> WHAT YOU SHOULD DO
Find the line containing "Further ideas for" in the records below. Copy exactly that line and each one after it, ending at the line containing "(NICE TO HAVE: volume", and nothing more.

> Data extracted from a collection
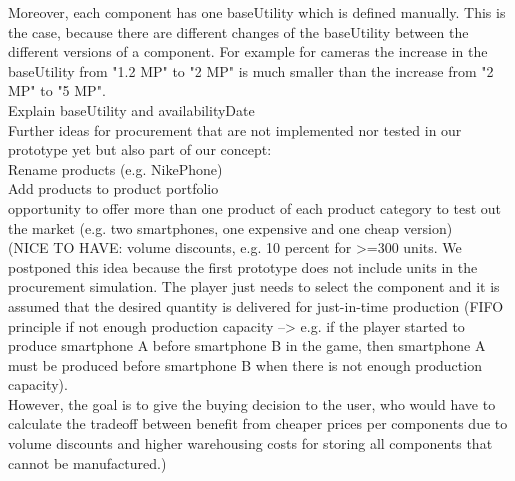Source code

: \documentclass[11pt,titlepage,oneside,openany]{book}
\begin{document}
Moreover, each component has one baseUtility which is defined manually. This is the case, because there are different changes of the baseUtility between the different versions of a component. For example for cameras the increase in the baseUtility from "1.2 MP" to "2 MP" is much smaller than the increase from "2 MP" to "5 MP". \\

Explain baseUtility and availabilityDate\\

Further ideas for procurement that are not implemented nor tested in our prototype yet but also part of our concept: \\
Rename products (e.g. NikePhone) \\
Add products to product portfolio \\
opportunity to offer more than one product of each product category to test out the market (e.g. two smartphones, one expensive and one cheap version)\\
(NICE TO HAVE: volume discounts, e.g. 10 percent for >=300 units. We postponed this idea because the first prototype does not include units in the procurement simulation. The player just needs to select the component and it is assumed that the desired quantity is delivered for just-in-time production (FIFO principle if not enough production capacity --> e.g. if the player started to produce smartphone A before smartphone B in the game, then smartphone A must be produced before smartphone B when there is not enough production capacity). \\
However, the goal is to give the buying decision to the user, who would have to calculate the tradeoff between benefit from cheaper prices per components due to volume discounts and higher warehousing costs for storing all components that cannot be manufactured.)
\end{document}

* * *

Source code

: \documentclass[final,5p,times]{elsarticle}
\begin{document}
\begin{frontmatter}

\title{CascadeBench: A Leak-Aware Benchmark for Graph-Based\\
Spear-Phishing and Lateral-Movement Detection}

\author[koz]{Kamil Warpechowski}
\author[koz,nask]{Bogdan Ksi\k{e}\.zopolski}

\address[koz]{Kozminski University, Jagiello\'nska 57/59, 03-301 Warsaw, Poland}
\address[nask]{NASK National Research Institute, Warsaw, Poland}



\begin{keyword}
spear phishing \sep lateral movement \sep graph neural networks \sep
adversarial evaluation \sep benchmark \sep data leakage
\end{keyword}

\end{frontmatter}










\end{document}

---

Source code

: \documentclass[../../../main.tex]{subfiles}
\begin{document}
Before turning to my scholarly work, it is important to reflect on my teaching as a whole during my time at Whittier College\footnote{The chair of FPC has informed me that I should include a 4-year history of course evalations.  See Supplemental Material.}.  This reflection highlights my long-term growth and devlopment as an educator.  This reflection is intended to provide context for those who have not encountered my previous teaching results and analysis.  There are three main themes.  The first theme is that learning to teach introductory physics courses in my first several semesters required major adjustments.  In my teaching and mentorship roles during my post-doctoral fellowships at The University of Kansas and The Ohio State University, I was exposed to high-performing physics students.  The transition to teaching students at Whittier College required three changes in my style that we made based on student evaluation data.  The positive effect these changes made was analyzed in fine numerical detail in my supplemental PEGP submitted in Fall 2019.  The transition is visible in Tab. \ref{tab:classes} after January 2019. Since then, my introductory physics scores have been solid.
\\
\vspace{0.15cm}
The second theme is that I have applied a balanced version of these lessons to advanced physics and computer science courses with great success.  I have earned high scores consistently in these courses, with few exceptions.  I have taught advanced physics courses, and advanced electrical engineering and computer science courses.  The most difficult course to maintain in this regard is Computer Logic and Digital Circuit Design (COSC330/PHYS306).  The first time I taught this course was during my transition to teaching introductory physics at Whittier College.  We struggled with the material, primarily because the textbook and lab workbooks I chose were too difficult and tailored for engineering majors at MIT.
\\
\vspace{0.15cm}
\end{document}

> ANSWER SPACE
Further ideas for procurement that are not implemented nor tested in our prototype yet but also part of our concept: \\
Rename products (e.g. NikePhone) \\
Add products to product portfolio \\
opportunity to offer more than one product of each product category to test out the market (e.g. two smartphones, one expensive and one cheap version)\\
(NICE TO HAVE: volume discounts, e.g. 10 percent for >=300 units. We postponed this idea because the first prototype does not include units in the procurement simulation. The player just needs to select the component and it is assumed that the desired quantity is delivered for just-in-time production (FIFO principle if not enough production capacity --> e.g. if the player started to produce smartphone A before smartphone B in the game, then smartphone A must be produced before smartphone B when there is not enough production capacity). \\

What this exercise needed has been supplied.